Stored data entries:
[Start of Attachment]
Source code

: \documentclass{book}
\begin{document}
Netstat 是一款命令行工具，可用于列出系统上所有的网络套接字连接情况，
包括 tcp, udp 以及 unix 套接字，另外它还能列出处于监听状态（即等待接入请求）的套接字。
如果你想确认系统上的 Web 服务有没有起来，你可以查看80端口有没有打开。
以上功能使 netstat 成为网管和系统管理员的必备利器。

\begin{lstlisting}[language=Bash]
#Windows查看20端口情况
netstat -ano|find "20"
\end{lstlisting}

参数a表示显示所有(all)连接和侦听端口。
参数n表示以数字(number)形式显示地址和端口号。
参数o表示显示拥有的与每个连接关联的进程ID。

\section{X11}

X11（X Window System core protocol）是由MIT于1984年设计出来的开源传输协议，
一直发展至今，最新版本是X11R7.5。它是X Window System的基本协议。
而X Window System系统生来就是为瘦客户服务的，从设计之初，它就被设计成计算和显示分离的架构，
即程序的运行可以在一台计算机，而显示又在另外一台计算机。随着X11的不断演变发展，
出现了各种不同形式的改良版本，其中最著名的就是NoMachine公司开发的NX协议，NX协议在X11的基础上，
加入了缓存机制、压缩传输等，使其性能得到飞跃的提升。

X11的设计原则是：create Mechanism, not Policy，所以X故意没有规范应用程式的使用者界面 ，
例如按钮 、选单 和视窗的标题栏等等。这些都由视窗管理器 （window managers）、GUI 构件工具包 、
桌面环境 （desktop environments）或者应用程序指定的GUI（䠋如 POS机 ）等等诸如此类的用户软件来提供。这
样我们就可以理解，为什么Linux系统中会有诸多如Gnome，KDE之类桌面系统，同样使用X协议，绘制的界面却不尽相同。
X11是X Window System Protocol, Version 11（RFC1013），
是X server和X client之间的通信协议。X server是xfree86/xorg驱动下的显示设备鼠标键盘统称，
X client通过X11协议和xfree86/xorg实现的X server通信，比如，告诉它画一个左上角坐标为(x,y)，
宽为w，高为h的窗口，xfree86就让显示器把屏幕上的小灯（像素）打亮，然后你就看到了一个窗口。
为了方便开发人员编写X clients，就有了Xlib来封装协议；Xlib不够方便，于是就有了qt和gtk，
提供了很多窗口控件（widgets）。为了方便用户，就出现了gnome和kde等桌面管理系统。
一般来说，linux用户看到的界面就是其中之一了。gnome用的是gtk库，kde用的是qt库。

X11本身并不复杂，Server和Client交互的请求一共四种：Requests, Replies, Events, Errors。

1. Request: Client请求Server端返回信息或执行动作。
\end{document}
[End of Attachment]
[Start of Attachment]
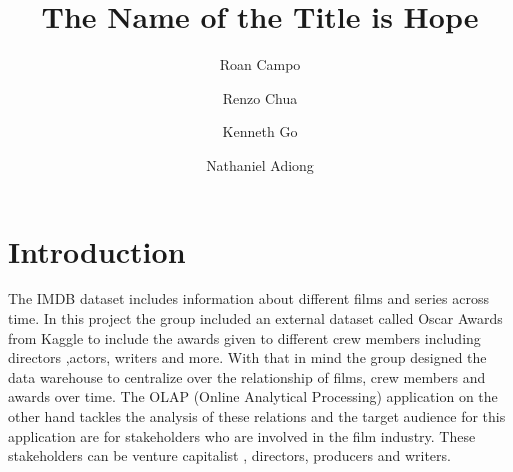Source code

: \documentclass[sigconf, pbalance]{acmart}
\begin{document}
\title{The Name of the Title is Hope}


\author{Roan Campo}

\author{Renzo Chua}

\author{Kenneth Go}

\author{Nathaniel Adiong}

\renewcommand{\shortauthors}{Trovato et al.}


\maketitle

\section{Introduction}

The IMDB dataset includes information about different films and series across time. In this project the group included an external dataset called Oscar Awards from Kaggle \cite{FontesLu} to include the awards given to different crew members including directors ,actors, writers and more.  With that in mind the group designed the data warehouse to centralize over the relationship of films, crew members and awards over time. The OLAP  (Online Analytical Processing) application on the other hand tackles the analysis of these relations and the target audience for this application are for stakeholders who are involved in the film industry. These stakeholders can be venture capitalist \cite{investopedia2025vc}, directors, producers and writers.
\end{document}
[End of Attachment]
[Start of Attachment]
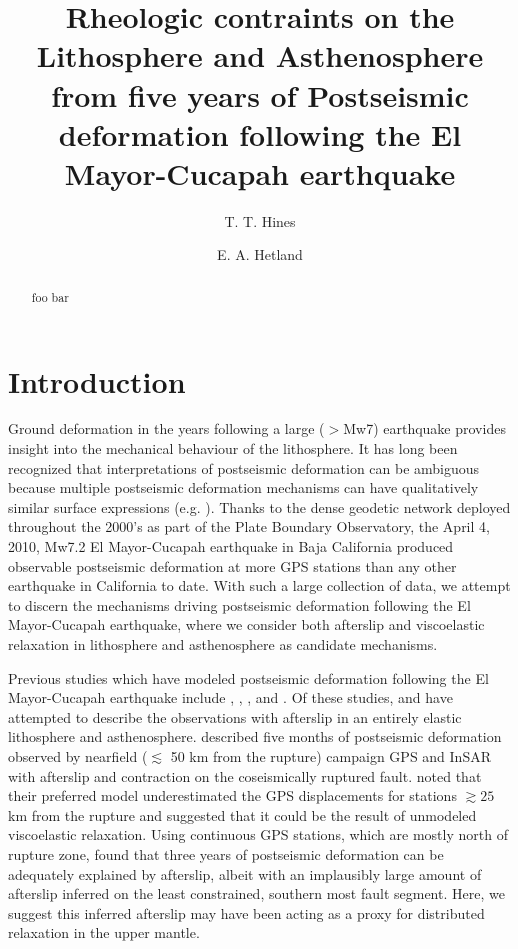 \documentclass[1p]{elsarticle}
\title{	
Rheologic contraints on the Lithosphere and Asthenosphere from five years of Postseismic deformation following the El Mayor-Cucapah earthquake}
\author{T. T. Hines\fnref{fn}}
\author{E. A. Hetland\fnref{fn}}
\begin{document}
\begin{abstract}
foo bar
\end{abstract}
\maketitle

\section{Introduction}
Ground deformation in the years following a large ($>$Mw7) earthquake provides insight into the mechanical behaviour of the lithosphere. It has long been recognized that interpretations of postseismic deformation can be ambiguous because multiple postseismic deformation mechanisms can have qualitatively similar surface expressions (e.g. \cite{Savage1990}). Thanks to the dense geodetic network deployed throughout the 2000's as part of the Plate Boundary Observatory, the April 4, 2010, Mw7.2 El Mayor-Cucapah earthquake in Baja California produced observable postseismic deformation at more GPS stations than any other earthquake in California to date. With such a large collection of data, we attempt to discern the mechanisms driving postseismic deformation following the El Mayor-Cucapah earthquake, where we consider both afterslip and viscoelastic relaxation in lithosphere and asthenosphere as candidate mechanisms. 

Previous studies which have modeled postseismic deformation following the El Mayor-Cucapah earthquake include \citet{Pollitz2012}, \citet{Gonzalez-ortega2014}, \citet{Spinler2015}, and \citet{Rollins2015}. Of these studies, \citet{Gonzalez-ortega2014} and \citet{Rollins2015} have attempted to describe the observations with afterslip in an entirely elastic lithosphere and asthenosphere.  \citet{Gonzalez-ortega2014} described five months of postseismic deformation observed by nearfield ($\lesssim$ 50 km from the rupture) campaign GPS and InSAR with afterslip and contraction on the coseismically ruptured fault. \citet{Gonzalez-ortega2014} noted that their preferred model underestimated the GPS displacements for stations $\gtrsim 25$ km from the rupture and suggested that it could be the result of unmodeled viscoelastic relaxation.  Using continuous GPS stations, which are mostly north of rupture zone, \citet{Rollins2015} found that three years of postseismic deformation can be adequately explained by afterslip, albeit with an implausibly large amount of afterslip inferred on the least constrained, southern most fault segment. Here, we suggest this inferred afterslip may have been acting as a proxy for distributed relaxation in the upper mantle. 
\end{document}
[End of Attachment]
Match on "fnref" and copy out every line of the entries that contains it.

\author{T. T. Hines\fnref{fn}}
\author{E. A. Hetland\fnref{fn}}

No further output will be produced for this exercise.